167 Lampiran 24 mendiskripsikan bentuk-bentuk konflik di wilayah timpang
tindih tersebut. Dijumpai bentuk konflik beda pendapat 3 responden, belum ada konflik dan penertiban masing-masing 1 responden, konflik pengeboran 2
responden, perebutan kekuasaan dan salah paham 2 responden. Selanjutnya perebutan lahan-lahan pertambangan tanpa izin 3 responden, perebutan lahan
pomukiman diwilayah konsesi kontrak karya 3 responden, perkelahian antar warga 3 responden dan konflik minuman keras 1 responden serta konflik rumah
tangga 1 responden. Terdapat 20 responden yang menjawab pertanyaan item ini. Dijumpai persaingan antar kelompok penambang tanpa izin di lokasi
penambangan cukup rawan dan relatif mudah terprovokasi karena karakter pekerjaan dan sulitnya medan yang ditempuh karena bergunung-gunung membuat
perilaku penambang tanpa izin terkesan keras dan mudah tersinggung. Pengaruh lain yaitu adanya persaingan antara kelompok penambang dengan kelompok
penambang lainnya cukup tinggi terutama bagaimana dapat mempertahankan lahan-lahan yang menurut mereka memiliki potensi tambang serta siapa yang
menjadi beking masing-masing pemilik lahan dan tromol tersebut. Arah pertanyaan terakhir lebih mencari solusi alternatif penyelesaian
konflik. Diharapkan alternatif ini dapat menjadi bagian penting dalam memberikan umpan kepada para pihak agar saat pengelolaan secara professional
oleh perusahaan kemungkinan konflik dapat diperkecil dan bahkan dapat memberikan informasi dan pengalaman kepada pihak-pihak yang membutuhkan.

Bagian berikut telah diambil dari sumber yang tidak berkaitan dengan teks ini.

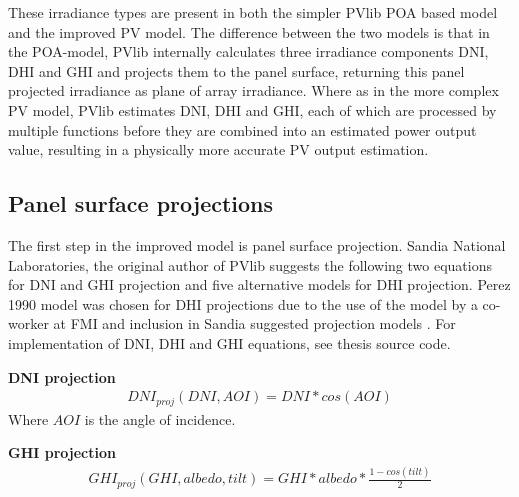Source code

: \noindent
These irradiance types are present in both the simpler PVlib POA based model and the improved PV model. The difference between the two models is that in the POA-model, PVlib internally calculates three irradiance components DNI, DHI and GHI and projects them to the panel surface, returning this panel projected irradiance as plane of array irradiance. Where as in the more complex PV model, PVlib estimates DNI, DHI and GHI, each of which are processed by multiple functions before they are combined into an estimated power output value, resulting in a physically more accurate PV output estimation.

\subsection{Panel surface projections}

The first step in the improved model is panel surface projection. Sandia National Laboratories, the original author of PVlib suggests the following two equations for DNI and GHI projection and five alternative models for DHI projection. Perez 1990 model \cite{perez} was chosen for DHI projections due to the use of the model by a co-worker at FMI and inclusion in Sandia suggested projection models \cite{sandia_poa_dhi}. For implementation of DNI, DHI and GHI equations, see thesis source code.



\noindent\textbf{DNI projection}\cite{sandia_poa_dni}
%
\begin{equation}
\begin{split}
\label{sandia_eq_dni}
DNI_{proj}(DNI, AOI)= DNI*cos(AOI)
\end{split}
\end{equation}
Where $AOI$ is the angle of incidence.


\noindent\textbf{GHI projection}\cite{sandia_poa_ghi}
%
\begin{equation}
\begin{split}
\label{sandia_eq_ghi}
GHI_{proj}(GHI, albedo, tilt)= GHI*albedo*\frac{1-cos(tilt)}{2}
\end{split}
\end{equation}

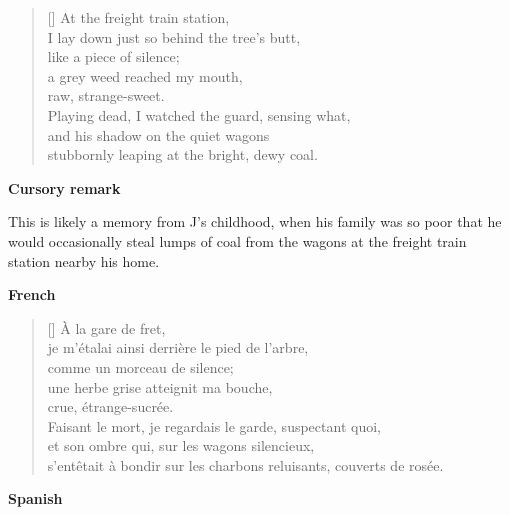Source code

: \documentclass[a4paper,12pt,twoside,final]{book}
\begin{document}

\settowidth{\versewidth}{stubbornly leaping at the bright, dewy coal.}

\begin{verse}[\versewidth]
  At the freight train station, \\
  I lay down just so behind the tree's butt, \\
  like a piece of silence; \\
  a grey weed reached my mouth, \\
  raw, strange-sweet. \\
  Playing dead, I watched the guard, sensing what, \\
  and his shadow on the quiet wagons \\
  stubbornly leaping at the bright, dewy coal. \\
\end{verse}

\bigskip

\noindent \textbf{Cursory remark}

\medskip

This is likely a memory from J's childhood, when his family was so
poor that he would occasionally steal lumps of coal from the wagons at
the freight train station nearby his home.

\bigskip

\noindent \textbf{French}


\settowidth{\versewidth}{s'entêtait à bondir sur les charbons reluisants, couverts de rosée.}

\begin{verse}[\versewidth]
  À la gare de fret, \\
  je m'étalai ainsi derrière le pied de l'arbre, \\
  comme un morceau de silence; \\
  une herbe grise atteignit ma bouche, \\
  crue, étrange-sucrée. \\
  Faisant le mort, je regardais le garde, suspectant quoi, \\
  et son ombre qui, sur les wagons silencieux, \\
  s'entêtait à bondir sur les charbons reluisants, couverts de rosée. \\
\end{verse}

\bigskip

\noindent \textbf{Spanish}
\end{document}
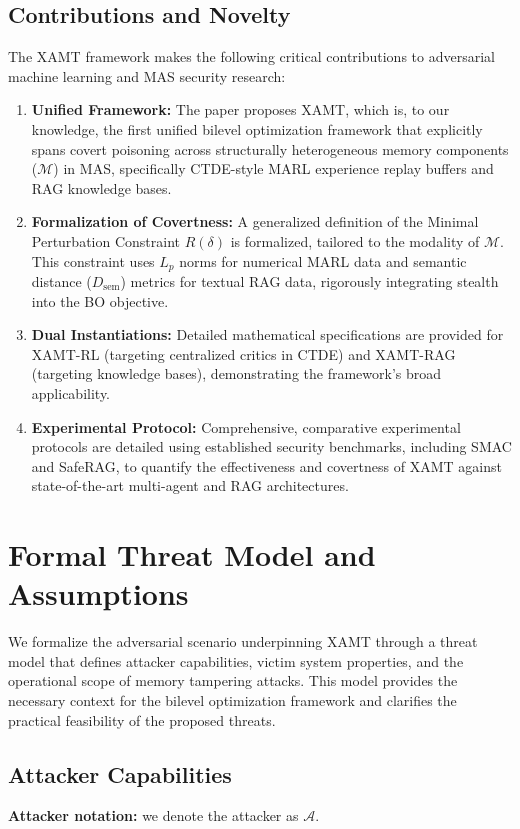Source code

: \documentclass[conference]{IEEEtran}
\begin{document}
\subsection{Contributions and Novelty}
The XAMT framework makes the following critical contributions to adversarial machine learning and MAS security research:

\begin{enumerate}
    \item \textbf{Unified Framework:} The paper proposes XAMT, which is, to our knowledge, the first unified bilevel optimization framework that explicitly spans covert poisoning across structurally heterogeneous memory components ($\mathcal{M}$) in MAS, specifically CTDE-style MARL experience replay buffers and RAG knowledge bases.
    \item \textbf{Formalization of Covertness:} A generalized definition of the Minimal Perturbation Constraint $R(\delta)$ is formalized, tailored to the modality of $\mathcal{M}$. This constraint uses $L_p$ norms for numerical MARL data and semantic distance ($D_{\text{sem}}$) metrics for textual RAG data, rigorously integrating stealth into the BO objective.
    \item \textbf{Dual Instantiations:} Detailed mathematical specifications are provided for XAMT-RL (targeting centralized critics in CTDE) and XAMT-RAG (targeting knowledge bases), demonstrating the framework's broad applicability.
    \item \textbf{Experimental Protocol:} Comprehensive, comparative experimental protocols are detailed using established security benchmarks, including SMAC and SafeRAG, to quantify the effectiveness and covertness of XAMT against state-of-the-art multi-agent and RAG architectures.
\end{enumerate}

\section{Formal Threat Model and Assumptions}
\label{sec:threat_model}

We formalize the adversarial scenario underpinning XAMT through a threat model that defines attacker capabilities, victim system properties, and the operational scope of memory tampering attacks. This model provides the necessary context for the bilevel optimization framework and clarifies the practical feasibility of the proposed threats.

\subsection{Attacker Capabilities}
\textbf{Attacker notation:} we denote the attacker as $\mathcal{A}$.
\end{document}
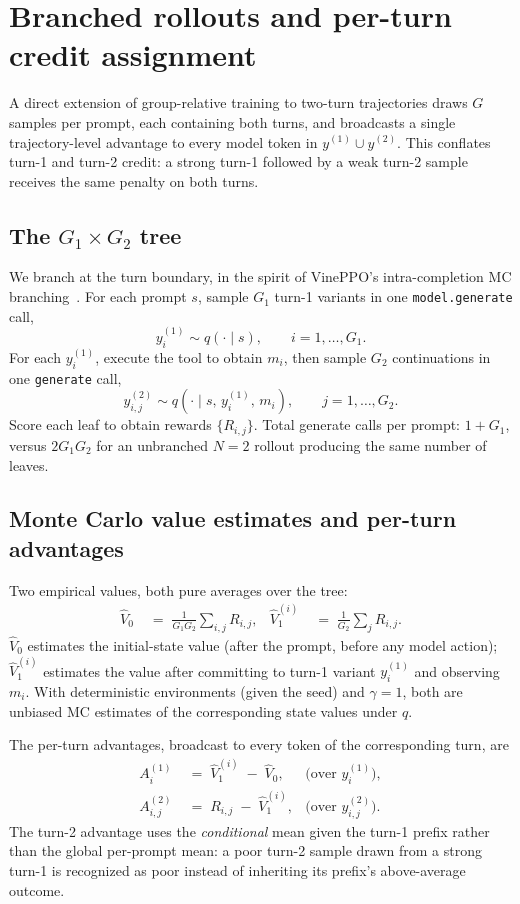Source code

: \documentclass[11pt,a4paper]{article}
\begin{document}
\section{Branched rollouts and per-turn credit assignment}
\label{sec:branched}

A direct extension of group-relative training to two-turn trajectories
draws $G$ samples per prompt, each containing both turns, and broadcasts
a single trajectory-level advantage to every model token in
$y^{(1)}\cup y^{(2)}$. This conflates turn-1 and turn-2 credit: a strong
turn-1 followed by a weak turn-2 sample receives the same penalty on
both turns.

\subsection{The $G_1 \times G_2$ tree}

We branch at the turn boundary, in the spirit of VinePPO's
intra-completion MC branching~\cite{kazemnejad2024vineppo}. For each
prompt $s$, sample $G_1$ turn-1 variants in one \texttt{model.generate}
call,
\[
  y^{(1)}_i \sim q(\cdot\mid s),\qquad i=1,\dots,G_1.
\]
For each $y^{(1)}_i$, execute the tool to obtain $m_i$, then sample
$G_2$ continuations in one \texttt{generate} call,
\[
  y^{(2)}_{i,j} \sim q(\cdot\mid s,\, y^{(1)}_i,\, m_i),\qquad j=1,\dots,G_2.
\]
Score each leaf to obtain rewards $\{R_{i,j}\}$. Total generate calls
per prompt: $1+G_1$, versus $2G_1 G_2$ for an unbranched $N=2$ rollout
producing the same number of leaves.

\subsection{Monte Carlo value estimates and per-turn advantages}

Two empirical values, both pure averages over the tree:
\begin{align}
  \widehat V_0          &\;=\; \frac{1}{G_1 G_2}\sum_{i,j} R_{i,j}, &
  \widehat V_1^{(i)}    &\;=\; \frac{1}{G_2}\sum_{j} R_{i,j}.
\end{align}
$\widehat V_0$ estimates the initial-state value (after the prompt,
before any model action); $\widehat V_1^{(i)}$ estimates the value
after committing to turn-1 variant $y^{(1)}_i$ and observing $m_i$.
With deterministic environments (given the seed) and $\gamma=1$, both
are unbiased MC estimates of the corresponding state values under $q$.

The per-turn advantages, broadcast to every token of the corresponding
turn, are
\begin{align}
  A^{(1)}_{i}      &\;=\; \widehat V_1^{(i)} \;-\; \widehat V_0,
  &\text{(over $y^{(1)}_i$)}, \label{eq:adv1}\\
  A^{(2)}_{i,j}    &\;=\; R_{i,j} \;-\; \widehat V_1^{(i)},
  &\text{(over $y^{(2)}_{i,j}$).} \label{eq:adv2}
\end{align}
The turn-2 advantage uses the \emph{conditional} mean given the turn-1
prefix rather than the global per-prompt mean: a poor turn-2 sample
drawn from a strong turn-1 is recognized as poor instead of inheriting
its prefix's above-average outcome.
\end{document}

Terkait dengan alternatif penyelesaian konflik dapat dilihat pada Lampiran 25 Tabel alternatif penyelesaian konflik. Responden yang menjawab yaitu konflik
dapat diselesaikan melalui jalur hukum 1 responden, dengan model musyawarah mufakat yaitu 8 responden. Selanjutnya 4 responden memilih alternatif solusi
penyelesaian konflik yaitu penertiban, kemudian menjawab dengan persetujuan masing-masing pihak 1 responden. Terakhir jawabannya yaitu PT Gorontalo
Minerals menghentikan dulu operasinya sampai saat yang lebih menjamin keamanan dan kenyaman para pekerja yaitu 1 responden. Hirarki yang paling
tinggi dalam budaya kita yaitu musyawarah, artinya meskipun konflik ini belum dapat teratasi namun keinginan masyarakat bermusyawarah masih cukup terbuka.